Stored data entries:
################
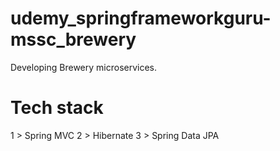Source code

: # udemy_springframeworkguru-mssc_brewery
Developing Brewery microservices.


Tech stack
==========

1 > Spring MVC
2 > Hibernate 
3 > Spring Data JPA
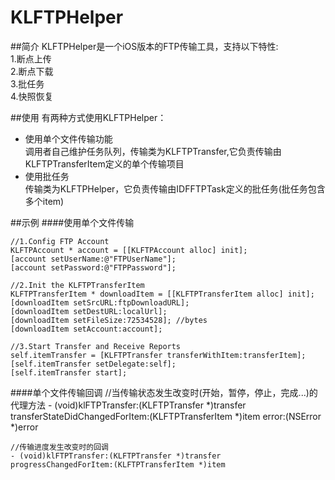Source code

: KLFTPHelper
===========

##简介
KLFTPHelper是一个iOS版本的FTP传输工具，支持以下特性:<br>
1.断点上传<br>
2.断点下载<br>
3.批任务<br>
4.快照恢复<br>

##使用
有两种方式使用KLFTPHelper：<br>
* 使用单个文件传输功能<br>
调用者自己维护任务队列，传输类为KLFTPTransfer,它负责传输由KLFTPTransferItem定义的单个传输项目<br>
* 使用批任务<br>
传输类为KLFTPHelper，它负责传输由IDFFTPTask定义的批任务(批任务包含多个item)

##示例
####使用单个文件传输

    //1.Config FTP Account
    KLFTPAccount * account = [[KLFTPAccount alloc] init];
    [account setUserName:@"FTPUserName"];
    [account setPassword:@"FTPPassword"];

    //2.Init the KLFTPTransferItem    
    KLFTPTransferItem * downloadItem = [[KLFTPTransferItem alloc] init];
    [downloadItem setSrcURL:ftpDownloadURL];
    [downloadItem setDestURL:localUrl];
    [downloadItem setFileSize:72534528]; //bytes
    [downloadItem setAccount:account];
    
    //3.Start Transfer and Receive Reports
    self.itemTransfer = [KLFTPTransfer transferWithItem:transferItem];
    [self.itemTransfer setDelegate:self];
    [self.itemTransfer start];
    
####单个文件传输回调
    //当传输状态发生改变时(开始，暂停，停止，完成...)的代理方法
    - (void)klFTPTransfer:(KLFTPTransfer *)transfer transferStateDidChangedForItem:(KLFTPTransferItem *)item error:(NSError *)error

    //传输进度发生改变时的回调
    - (void)klFTPTransfer:(KLFTPTransfer *)transfer progressChangedForItem:(KLFTPTransferItem *)item
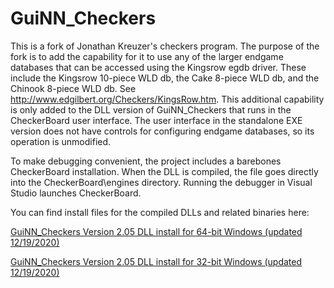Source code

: # GuiNN_Checkers
This is a fork of Jonathan Kreuzer's checkers program. The purpose of the fork is to add the capability for it to use any of the larger endgame databases that can be accessed using the Kingsrow egdb driver. These include the Kingsrow 10-piece WLD db, the Cake 8-piece WLD db, and the Chinook 8-piece WLD db. See http://www.edgilbert.org/Checkers/KingsRow.htm. This additional capability is only added to the DLL version of GuiNN_Checkers that runs in the CheckerBoard user interface. The user interface in the standalone EXE version does not have controls for configuring endgame databases, so its operation is unmodified.

To make debugging convenient, the project includes a barebones CheckerBoard installation. When the DLL is compiled, the file goes directly into the CheckerBoard\engines directory. Running the debugger in Visual Studio launches CheckerBoard.

You can find install files for the compiled DLLs and related binaries here:

[GuiNN_Checkers Version 2.05 DLL install for 64-bit Windows (updated 12/19/2020)](http://www.edgilbert.org/EnglishCheckers/downloads/gui_nn64_2.05_setup.exe)

[GuiNN_Checkers Version 2.05 DLL install for 32-bit Windows (updated 12/19/2020)](http://www.edgilbert.org/EnglishCheckers/downloads/gui_nn32_2.05_setup.exe)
################
What needs to be done: Retype the entries exactly, skipping every picture.

Answer to the problem:
Source code

: # udemy_springframeworkguru-mssc_brewery
Developing Brewery microservices.


Tech stack
==========

1 > Spring MVC
2 > Hibernate 
3 > Spring Data JPA
Source code

: KLFTPHelper
===========

##简介
KLFTPHelper是一个iOS版本的FTP传输工具，支持以下特性:<br>
1.断点上传<br>
2.断点下载<br>
3.批任务<br>
4.快照恢复<br>

##使用
有两种方式使用KLFTPHelper：<br>
* 使用单个文件传输功能<br>
调用者自己维护任务队列，传输类为KLFTPTransfer,它负责传输由KLFTPTransferItem定义的单个传输项目<br>
* 使用批任务<br>
传输类为KLFTPHelper，它负责传输由IDFFTPTask定义的批任务(批任务包含多个item)

##示例
####使用单个文件传输

    //1.Config FTP Account
    KLFTPAccount * account = [[KLFTPAccount alloc] init];
    [account setUserName:@"FTPUserName"];
    [account setPassword:@"FTPPassword"];

    //2.Init the KLFTPTransferItem    
    KLFTPTransferItem * downloadItem = [[KLFTPTransferItem alloc] init];
    [downloadItem setSrcURL:ftpDownloadURL];
    [downloadItem setDestURL:localUrl];
    [downloadItem setFileSize:72534528]; //bytes
    [downloadItem setAccount:account];
    
    //3.Start Transfer and Receive Reports
    self.itemTransfer = [KLFTPTransfer transferWithItem:transferItem];
    [self.itemTransfer setDelegate:self];
    [self.itemTransfer start];
    
####单个文件传输回调
    //当传输状态发生改变时(开始，暂停，停止，完成...)的代理方法
    - (void)klFTPTransfer:(KLFTPTransfer *)transfer transferStateDidChangedForItem:(KLFTPTransferItem *)item error:(NSError *)error

    //传输进度发生改变时的回调
    - (void)klFTPTransfer:(KLFTPTransfer *)transfer progressChangedForItem:(KLFTPTransferItem *)item
Source code

: # GuiNN_Checkers
This is a fork of Jonathan Kreuzer's checkers program. The purpose of the fork is to add the capability for it to use any of the larger endgame databases that can be accessed using the Kingsrow egdb driver. These include the Kingsrow 10-piece WLD db, the Cake 8-piece WLD db, and the Chinook 8-piece WLD db. See http://www.edgilbert.org/Checkers/KingsRow.htm. This additional capability is only added to the DLL version of GuiNN_Checkers that runs in the CheckerBoard user interface. The user interface in the standalone EXE version does not have controls for configuring endgame databases, so its operation is unmodified.

To make debugging convenient, the project includes a barebones CheckerBoard installation. When the DLL is compiled, the file goes directly into the CheckerBoard\engines directory. Running the debugger in Visual Studio launches CheckerBoard.

You can find install files for the compiled DLLs and related binaries here:

[GuiNN_Checkers Version 2.05 DLL install for 64-bit Windows (updated 12/19/2020)](http://www.edgilbert.org/EnglishCheckers/downloads/gui_nn64_2.05_setup.exe)

[GuiNN_Checkers Version 2.05 DLL install for 32-bit Windows (updated 12/19/2020)](http://www.edgilbert.org/EnglishCheckers/downloads/gui_nn32_2.05_setup.exe)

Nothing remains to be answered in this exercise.